Data supplied Block Start

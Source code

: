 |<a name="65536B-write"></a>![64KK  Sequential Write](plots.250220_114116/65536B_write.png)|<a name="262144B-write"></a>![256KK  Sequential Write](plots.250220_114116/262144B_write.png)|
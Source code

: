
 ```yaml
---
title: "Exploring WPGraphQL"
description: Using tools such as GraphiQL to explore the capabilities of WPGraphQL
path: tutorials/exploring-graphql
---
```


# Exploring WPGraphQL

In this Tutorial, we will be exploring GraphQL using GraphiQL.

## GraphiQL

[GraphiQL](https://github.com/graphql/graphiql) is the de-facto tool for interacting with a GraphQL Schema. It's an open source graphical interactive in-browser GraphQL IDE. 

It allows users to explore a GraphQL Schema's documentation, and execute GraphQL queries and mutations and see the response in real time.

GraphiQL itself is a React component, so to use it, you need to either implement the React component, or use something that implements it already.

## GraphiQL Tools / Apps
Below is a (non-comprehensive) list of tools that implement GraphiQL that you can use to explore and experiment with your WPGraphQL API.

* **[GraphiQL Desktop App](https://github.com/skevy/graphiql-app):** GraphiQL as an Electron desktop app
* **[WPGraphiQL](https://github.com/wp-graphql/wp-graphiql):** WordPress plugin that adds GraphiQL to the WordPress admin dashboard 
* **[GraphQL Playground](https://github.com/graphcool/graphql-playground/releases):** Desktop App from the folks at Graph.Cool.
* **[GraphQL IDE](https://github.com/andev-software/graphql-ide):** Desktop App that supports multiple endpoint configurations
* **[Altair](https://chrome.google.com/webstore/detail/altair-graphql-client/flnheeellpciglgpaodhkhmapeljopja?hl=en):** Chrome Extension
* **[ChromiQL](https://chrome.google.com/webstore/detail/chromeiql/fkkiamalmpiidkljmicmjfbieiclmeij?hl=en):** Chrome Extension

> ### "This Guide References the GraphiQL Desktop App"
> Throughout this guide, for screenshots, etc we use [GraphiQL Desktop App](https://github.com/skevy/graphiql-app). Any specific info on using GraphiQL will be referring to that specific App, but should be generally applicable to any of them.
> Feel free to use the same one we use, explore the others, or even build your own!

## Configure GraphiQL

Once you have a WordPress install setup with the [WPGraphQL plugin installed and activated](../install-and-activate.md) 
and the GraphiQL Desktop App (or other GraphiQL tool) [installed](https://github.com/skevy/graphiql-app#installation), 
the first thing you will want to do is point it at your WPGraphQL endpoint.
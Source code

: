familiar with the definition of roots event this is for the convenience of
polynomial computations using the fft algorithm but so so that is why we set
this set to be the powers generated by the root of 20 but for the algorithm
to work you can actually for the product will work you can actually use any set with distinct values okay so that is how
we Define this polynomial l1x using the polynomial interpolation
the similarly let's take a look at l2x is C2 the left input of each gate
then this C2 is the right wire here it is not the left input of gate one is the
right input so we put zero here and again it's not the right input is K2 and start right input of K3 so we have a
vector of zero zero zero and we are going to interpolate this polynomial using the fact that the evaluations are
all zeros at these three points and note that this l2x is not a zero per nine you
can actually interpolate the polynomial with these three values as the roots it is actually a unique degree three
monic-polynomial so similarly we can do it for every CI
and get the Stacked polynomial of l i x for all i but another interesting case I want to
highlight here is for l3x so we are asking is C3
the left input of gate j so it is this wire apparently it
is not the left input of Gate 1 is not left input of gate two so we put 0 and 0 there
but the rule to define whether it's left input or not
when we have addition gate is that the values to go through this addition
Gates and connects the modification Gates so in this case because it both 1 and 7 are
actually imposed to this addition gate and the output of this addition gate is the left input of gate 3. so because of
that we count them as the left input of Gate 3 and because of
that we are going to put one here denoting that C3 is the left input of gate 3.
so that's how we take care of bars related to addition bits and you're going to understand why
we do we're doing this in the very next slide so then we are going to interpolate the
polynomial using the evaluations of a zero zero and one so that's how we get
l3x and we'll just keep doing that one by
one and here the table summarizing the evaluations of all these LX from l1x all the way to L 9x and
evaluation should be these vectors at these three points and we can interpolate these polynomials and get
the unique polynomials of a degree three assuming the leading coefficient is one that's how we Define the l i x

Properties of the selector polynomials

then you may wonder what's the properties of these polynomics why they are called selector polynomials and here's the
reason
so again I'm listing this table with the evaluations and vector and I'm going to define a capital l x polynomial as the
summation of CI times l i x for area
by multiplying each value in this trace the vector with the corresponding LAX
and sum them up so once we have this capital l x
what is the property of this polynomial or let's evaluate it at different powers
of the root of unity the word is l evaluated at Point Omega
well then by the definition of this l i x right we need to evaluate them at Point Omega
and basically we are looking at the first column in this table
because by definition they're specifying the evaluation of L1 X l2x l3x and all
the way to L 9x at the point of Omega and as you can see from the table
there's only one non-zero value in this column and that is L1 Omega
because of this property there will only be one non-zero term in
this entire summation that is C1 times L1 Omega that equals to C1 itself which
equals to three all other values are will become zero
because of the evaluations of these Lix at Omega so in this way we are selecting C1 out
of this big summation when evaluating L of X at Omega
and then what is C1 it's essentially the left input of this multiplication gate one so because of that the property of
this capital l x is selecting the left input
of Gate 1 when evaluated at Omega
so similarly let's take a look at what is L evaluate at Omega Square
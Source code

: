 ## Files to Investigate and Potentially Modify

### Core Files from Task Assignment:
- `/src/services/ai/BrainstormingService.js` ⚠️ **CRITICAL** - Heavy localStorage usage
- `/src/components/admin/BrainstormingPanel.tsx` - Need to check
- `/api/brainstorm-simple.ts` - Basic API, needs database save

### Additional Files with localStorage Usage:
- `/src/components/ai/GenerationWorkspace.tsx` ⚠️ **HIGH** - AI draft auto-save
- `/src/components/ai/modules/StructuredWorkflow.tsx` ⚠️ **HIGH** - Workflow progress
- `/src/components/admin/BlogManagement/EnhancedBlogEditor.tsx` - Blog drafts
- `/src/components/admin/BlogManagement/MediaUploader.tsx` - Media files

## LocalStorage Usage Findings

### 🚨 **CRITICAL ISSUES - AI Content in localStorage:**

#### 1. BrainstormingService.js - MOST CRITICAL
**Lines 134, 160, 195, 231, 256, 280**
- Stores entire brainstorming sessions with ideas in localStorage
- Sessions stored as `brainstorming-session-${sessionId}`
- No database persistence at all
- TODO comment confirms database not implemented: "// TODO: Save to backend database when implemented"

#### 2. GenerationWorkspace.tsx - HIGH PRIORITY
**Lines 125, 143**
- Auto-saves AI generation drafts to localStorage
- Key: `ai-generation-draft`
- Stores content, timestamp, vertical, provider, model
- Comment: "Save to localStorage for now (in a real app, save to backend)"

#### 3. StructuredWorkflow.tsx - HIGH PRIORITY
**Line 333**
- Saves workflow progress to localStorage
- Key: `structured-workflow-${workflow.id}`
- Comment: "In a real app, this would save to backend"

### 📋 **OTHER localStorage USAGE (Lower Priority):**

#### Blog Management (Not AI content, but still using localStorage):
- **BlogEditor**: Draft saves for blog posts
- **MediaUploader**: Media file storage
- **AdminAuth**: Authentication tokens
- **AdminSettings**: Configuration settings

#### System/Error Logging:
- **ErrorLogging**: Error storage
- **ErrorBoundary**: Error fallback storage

Data supplied Block End

◆ Problem requirements:
Of the entries above, repeat exactly the lines from the line with "- Workflow progress" through the line with "231, 256, 280**", both of them included.

◆ Response for this exercise:
- `/src/components/ai/modules/StructuredWorkflow.tsx` ⚠️ **HIGH** - Workflow progress
- `/src/components/admin/BlogManagement/EnhancedBlogEditor.tsx` - Blog drafts
- `/src/components/admin/BlogManagement/MediaUploader.tsx` - Media files

## LocalStorage Usage Findings

### 🚨 **CRITICAL ISSUES - AI Content in localStorage:**

#### 1. BrainstormingService.js - MOST CRITICAL
**Lines 134, 160, 195, 231, 256, 280**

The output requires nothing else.